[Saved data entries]
+++++

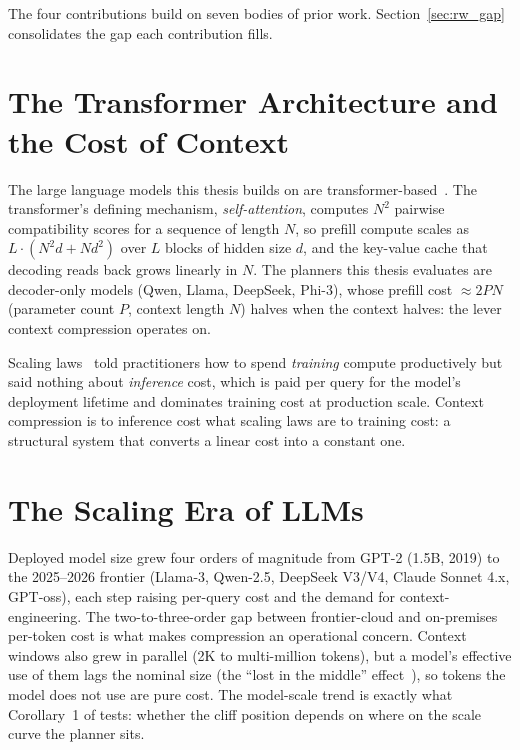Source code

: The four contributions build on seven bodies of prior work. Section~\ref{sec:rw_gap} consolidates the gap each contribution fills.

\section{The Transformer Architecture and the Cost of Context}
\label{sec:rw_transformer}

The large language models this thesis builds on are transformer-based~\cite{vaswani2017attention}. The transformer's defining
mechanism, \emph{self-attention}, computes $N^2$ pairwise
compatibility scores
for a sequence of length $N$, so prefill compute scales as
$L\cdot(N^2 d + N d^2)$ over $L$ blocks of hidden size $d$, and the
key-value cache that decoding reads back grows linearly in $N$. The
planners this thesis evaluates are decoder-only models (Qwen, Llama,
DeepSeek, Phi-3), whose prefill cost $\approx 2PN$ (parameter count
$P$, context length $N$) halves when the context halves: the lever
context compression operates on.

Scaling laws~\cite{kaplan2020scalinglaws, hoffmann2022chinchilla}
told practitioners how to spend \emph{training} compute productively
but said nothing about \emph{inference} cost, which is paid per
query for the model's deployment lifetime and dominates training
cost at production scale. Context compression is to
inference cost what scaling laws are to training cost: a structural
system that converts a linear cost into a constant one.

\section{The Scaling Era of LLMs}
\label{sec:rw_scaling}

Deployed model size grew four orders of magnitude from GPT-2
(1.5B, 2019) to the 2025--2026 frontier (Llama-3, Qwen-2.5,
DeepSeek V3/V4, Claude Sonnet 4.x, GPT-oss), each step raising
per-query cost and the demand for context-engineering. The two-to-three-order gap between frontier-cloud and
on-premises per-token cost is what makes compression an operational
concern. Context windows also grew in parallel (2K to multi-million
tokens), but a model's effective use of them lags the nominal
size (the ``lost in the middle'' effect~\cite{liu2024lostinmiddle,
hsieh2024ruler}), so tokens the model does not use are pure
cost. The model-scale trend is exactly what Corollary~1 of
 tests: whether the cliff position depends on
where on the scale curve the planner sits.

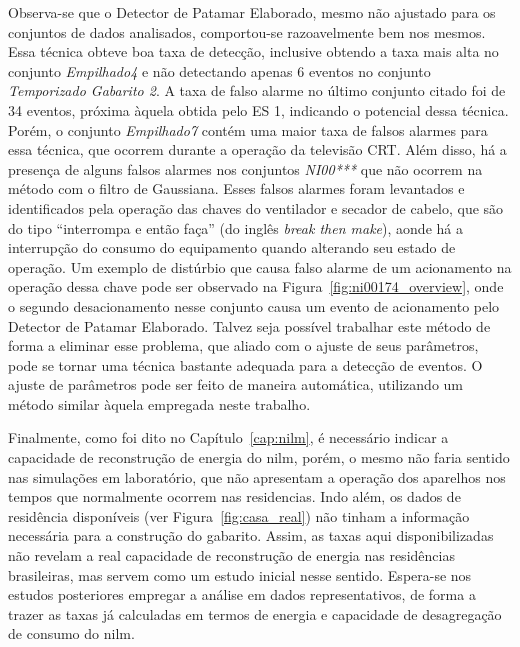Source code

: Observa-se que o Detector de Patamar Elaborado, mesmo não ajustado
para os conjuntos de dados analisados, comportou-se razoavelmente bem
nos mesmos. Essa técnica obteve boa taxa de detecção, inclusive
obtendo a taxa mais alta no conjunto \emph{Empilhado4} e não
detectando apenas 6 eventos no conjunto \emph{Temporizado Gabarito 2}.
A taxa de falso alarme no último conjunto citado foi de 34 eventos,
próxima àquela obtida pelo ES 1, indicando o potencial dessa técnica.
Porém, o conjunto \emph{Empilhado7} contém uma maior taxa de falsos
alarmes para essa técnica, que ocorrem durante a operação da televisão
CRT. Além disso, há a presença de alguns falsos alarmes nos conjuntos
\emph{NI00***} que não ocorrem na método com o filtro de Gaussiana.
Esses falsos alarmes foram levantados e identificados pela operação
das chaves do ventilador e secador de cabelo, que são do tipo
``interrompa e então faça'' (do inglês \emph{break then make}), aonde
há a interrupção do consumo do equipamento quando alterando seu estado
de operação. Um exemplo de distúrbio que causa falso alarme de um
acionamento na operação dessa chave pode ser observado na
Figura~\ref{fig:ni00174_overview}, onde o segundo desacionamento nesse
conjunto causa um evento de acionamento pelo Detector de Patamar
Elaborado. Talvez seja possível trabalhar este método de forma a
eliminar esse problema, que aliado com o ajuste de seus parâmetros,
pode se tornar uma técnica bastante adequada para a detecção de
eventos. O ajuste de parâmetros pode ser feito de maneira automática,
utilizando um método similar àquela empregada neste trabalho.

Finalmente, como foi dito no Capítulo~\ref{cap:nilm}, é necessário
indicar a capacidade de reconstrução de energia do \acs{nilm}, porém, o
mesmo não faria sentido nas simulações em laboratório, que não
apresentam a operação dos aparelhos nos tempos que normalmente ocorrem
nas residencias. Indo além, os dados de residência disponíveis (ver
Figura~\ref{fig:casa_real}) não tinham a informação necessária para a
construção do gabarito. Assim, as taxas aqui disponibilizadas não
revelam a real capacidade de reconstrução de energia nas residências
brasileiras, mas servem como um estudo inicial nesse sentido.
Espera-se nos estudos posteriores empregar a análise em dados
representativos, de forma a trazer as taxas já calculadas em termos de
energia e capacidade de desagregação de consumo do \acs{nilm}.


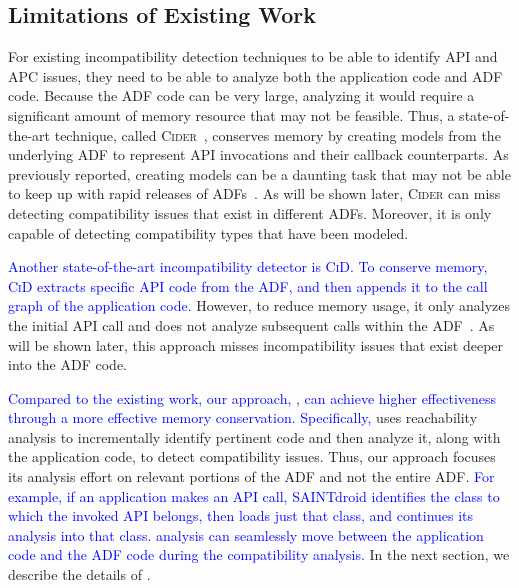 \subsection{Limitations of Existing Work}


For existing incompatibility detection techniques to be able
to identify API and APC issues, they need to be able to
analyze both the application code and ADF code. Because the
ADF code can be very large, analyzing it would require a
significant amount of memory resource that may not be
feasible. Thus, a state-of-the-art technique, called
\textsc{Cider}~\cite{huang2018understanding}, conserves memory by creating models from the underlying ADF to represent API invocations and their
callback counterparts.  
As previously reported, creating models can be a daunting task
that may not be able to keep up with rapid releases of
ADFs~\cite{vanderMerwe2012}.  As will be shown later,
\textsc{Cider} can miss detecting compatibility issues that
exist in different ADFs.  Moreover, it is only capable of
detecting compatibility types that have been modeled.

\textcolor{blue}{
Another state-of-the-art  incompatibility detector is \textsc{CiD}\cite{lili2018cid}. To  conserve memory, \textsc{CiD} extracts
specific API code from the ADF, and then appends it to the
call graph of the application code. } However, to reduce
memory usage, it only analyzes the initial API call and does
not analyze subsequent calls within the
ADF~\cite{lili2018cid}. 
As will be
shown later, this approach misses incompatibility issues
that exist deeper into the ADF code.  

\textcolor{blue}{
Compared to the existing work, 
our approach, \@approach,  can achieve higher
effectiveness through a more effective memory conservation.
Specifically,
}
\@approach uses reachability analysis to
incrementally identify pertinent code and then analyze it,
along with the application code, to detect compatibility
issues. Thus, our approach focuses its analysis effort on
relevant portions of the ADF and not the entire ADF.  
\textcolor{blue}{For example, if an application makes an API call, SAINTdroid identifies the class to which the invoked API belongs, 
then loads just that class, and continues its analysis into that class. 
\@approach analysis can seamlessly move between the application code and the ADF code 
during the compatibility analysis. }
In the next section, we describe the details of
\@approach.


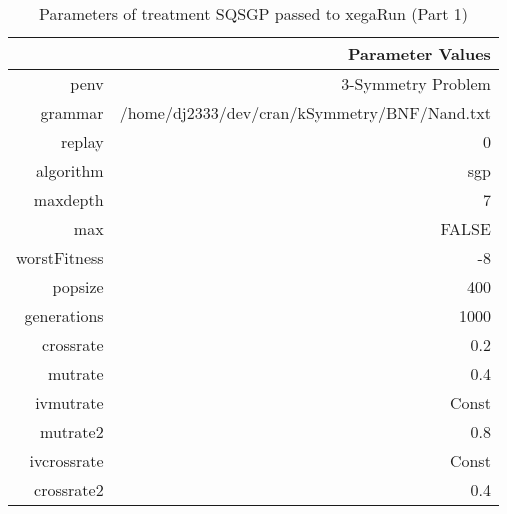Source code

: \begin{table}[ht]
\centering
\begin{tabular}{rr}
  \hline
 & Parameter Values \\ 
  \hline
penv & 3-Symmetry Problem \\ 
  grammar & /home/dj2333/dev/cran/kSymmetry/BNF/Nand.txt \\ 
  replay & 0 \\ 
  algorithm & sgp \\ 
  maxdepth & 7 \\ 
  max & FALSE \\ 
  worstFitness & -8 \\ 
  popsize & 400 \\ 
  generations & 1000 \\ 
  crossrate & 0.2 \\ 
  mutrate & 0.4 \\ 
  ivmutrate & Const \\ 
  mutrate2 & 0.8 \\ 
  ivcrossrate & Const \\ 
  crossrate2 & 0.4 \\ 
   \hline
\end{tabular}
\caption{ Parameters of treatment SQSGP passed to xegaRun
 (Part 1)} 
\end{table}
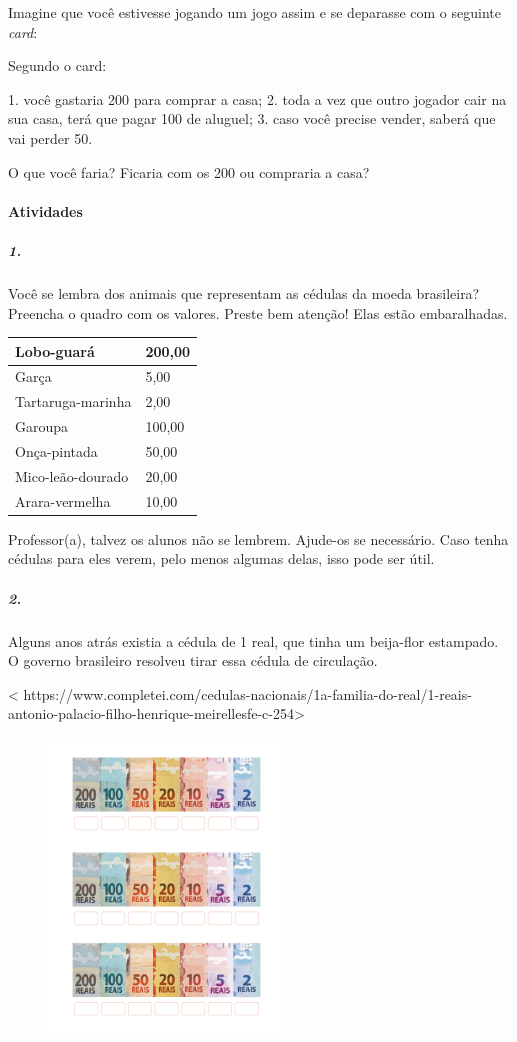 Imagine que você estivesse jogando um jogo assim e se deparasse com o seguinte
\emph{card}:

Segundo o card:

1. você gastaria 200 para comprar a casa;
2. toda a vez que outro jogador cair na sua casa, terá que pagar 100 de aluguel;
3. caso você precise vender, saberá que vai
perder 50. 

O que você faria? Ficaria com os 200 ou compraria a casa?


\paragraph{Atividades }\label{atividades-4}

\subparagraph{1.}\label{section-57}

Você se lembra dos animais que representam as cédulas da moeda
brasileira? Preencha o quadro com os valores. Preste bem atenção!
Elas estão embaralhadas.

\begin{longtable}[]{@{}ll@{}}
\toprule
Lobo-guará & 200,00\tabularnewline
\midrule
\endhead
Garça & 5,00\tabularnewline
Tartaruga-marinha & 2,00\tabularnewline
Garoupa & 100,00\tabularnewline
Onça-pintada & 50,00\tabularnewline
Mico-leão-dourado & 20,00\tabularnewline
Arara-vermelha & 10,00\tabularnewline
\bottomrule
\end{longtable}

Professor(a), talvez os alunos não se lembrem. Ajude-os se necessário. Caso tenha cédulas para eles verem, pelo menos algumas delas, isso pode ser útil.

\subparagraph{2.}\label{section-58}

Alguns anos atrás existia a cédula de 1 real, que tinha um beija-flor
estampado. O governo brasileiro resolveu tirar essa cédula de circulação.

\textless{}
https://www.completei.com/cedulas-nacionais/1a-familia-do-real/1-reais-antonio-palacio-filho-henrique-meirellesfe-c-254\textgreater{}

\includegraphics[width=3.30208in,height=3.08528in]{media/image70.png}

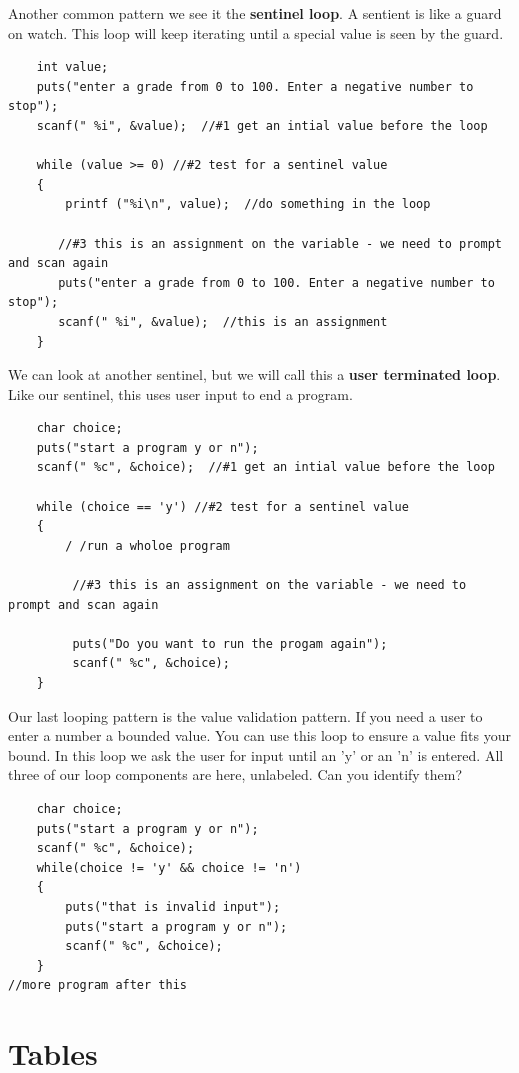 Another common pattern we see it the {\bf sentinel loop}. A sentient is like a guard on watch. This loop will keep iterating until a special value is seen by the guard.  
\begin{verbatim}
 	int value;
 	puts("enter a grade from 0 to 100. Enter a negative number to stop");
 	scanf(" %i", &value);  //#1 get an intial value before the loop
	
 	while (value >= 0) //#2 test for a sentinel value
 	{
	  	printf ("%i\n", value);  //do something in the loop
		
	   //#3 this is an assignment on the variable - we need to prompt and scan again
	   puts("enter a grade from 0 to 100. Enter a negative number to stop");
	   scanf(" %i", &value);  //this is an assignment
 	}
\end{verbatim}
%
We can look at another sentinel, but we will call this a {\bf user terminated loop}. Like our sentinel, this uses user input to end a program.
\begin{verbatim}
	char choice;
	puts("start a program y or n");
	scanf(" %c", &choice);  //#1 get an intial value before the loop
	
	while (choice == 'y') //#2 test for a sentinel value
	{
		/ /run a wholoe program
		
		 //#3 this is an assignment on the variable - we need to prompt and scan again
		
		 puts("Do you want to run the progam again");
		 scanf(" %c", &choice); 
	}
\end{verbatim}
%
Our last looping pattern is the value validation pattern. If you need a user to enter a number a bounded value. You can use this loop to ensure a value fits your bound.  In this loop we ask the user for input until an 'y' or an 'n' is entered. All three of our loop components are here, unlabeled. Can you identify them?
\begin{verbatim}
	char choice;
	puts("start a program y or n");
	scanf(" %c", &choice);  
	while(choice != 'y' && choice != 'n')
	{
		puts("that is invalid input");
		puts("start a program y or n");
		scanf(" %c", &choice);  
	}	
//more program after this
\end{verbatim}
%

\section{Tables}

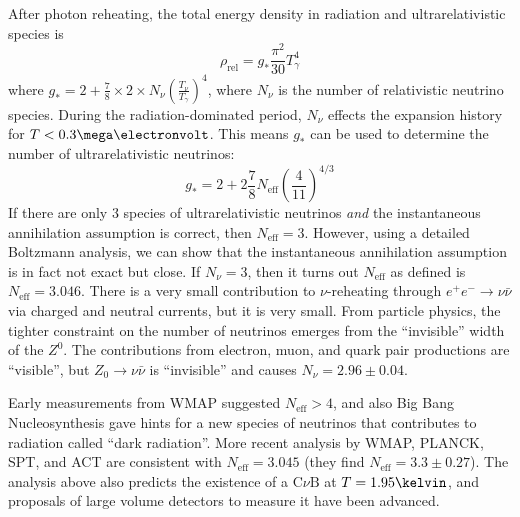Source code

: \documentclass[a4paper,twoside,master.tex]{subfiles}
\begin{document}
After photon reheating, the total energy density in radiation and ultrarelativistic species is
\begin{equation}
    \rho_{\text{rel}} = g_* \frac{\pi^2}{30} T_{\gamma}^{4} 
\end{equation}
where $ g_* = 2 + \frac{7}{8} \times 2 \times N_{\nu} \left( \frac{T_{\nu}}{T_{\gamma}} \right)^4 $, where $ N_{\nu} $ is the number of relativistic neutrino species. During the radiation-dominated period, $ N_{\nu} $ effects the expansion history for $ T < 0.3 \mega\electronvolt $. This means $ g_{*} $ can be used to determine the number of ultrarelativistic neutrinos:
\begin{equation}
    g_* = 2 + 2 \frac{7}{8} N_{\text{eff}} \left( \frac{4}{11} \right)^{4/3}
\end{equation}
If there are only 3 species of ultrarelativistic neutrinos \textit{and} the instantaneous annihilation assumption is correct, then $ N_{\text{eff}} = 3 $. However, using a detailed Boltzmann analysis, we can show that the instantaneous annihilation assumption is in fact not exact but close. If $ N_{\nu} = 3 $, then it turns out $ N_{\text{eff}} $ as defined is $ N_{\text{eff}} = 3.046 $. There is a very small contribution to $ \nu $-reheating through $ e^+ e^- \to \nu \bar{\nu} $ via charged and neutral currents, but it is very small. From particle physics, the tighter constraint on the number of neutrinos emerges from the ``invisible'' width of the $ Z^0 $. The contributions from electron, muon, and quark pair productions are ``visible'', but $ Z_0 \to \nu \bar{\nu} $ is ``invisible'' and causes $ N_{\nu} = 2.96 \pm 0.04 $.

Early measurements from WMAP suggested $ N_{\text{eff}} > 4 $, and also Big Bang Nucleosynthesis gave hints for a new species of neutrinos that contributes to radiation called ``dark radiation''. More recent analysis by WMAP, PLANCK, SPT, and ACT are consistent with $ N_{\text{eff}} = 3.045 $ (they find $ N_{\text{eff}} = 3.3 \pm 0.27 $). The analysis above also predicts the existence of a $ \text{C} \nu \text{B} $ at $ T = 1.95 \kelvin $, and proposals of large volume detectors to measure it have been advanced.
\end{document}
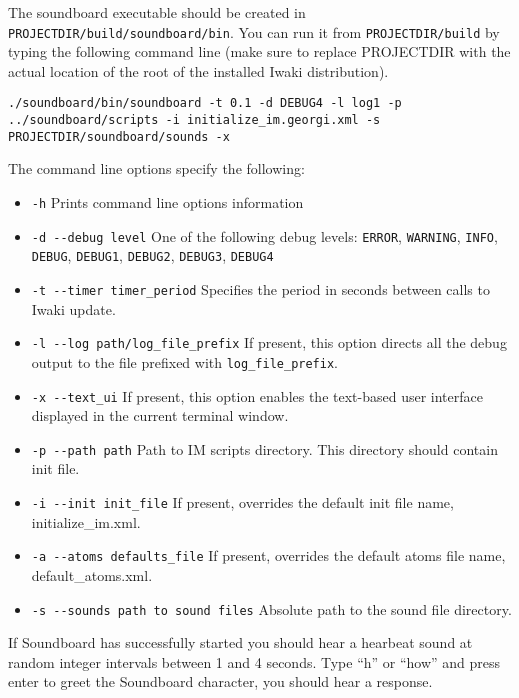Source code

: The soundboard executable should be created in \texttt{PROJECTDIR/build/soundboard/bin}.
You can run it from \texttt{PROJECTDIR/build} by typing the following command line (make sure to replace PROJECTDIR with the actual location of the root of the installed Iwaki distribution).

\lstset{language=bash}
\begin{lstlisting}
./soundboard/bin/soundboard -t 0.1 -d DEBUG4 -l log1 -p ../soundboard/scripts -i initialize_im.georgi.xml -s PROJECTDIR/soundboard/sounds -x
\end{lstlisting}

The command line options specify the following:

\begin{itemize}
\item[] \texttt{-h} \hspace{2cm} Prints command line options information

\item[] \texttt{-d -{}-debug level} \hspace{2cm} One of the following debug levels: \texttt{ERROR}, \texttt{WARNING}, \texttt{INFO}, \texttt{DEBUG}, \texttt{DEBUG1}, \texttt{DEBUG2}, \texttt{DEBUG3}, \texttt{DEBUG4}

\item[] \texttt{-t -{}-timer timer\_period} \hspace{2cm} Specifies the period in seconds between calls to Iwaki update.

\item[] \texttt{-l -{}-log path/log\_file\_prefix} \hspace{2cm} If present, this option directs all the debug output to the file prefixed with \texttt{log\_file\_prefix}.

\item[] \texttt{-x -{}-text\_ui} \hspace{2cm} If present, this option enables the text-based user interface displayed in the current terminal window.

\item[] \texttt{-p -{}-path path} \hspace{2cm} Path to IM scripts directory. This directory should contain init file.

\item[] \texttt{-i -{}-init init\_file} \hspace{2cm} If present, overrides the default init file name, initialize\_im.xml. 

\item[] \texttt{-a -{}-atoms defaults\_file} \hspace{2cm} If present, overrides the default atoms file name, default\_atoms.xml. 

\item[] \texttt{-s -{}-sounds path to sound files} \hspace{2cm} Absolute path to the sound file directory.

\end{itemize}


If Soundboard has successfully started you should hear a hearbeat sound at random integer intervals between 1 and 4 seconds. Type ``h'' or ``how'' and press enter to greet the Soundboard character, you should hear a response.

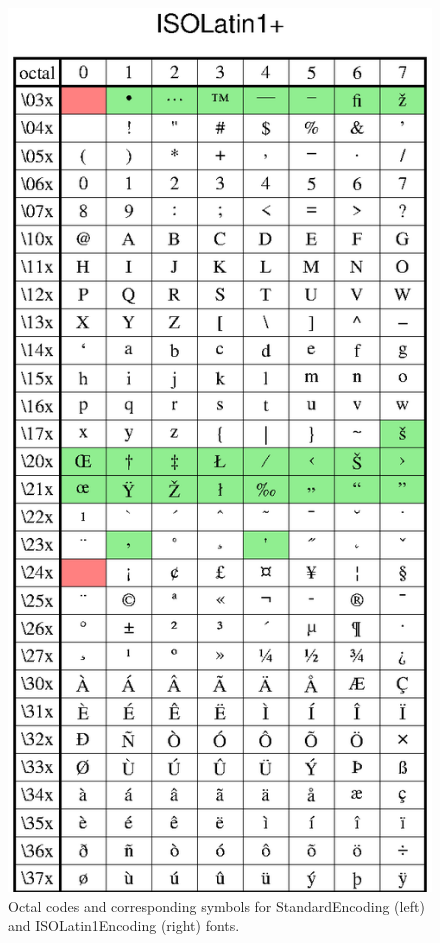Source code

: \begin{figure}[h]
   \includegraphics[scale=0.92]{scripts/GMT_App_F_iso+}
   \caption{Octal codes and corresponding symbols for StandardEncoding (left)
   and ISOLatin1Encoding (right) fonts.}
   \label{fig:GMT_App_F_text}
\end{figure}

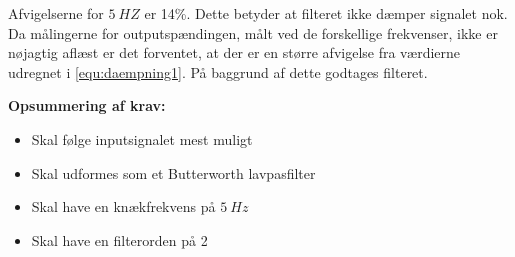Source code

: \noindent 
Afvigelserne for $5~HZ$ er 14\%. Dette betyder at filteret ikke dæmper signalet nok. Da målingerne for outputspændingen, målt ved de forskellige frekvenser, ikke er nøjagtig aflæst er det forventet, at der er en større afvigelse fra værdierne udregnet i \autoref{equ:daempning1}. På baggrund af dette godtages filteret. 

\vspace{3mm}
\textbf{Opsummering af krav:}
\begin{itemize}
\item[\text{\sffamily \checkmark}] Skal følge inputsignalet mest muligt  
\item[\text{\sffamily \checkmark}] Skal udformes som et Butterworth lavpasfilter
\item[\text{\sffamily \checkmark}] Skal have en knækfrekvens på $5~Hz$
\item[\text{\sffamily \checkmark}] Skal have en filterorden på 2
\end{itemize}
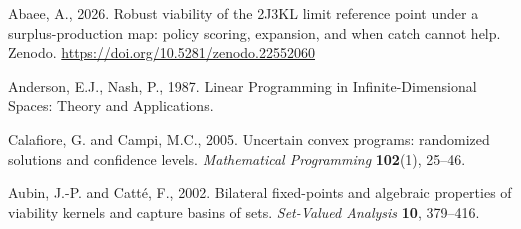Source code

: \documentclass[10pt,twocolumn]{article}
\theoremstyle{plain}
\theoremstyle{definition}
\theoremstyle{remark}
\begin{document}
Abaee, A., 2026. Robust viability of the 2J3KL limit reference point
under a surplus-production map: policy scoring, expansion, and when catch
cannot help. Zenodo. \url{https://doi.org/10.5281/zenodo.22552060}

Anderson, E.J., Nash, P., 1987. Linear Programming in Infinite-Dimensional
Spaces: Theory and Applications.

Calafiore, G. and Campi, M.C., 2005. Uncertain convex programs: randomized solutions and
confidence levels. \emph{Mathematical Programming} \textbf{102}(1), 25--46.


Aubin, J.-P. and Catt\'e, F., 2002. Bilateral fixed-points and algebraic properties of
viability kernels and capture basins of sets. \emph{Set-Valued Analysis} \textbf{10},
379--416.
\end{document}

+++++

# THE TASK
After dropping the pictures, reproduce exactly the lines from the first line of the entries through the line containing "inference cost what", both included.

# WORKED SOLUTION
Source code

: The four contributions build on seven bodies of prior work. Section~\ref{sec:rw_gap} consolidates the gap each contribution fills.

\section{The Transformer Architecture and the Cost of Context}
\label{sec:rw_transformer}

The large language models this thesis builds on are transformer-based~\cite{vaswani2017attention}. The transformer's defining
mechanism, \emph{self-attention}, computes $N^2$ pairwise
compatibility scores
for a sequence of length $N$, so prefill compute scales as
$L\cdot(N^2 d + N d^2)$ over $L$ blocks of hidden size $d$, and the
key-value cache that decoding reads back grows linearly in $N$. The
planners this thesis evaluates are decoder-only models (Qwen, Llama,
DeepSeek, Phi-3), whose prefill cost $\approx 2PN$ (parameter count
$P$, context length $N$) halves when the context halves: the lever
context compression operates on.

Scaling laws~\cite{kaplan2020scalinglaws, hoffmann2022chinchilla}
told practitioners how to spend \emph{training} compute productively
but said nothing about \emph{inference} cost, which is paid per
query for the model's deployment lifetime and dominates training
cost at production scale. Context compression is to
inference cost what scaling laws are to training cost: a structural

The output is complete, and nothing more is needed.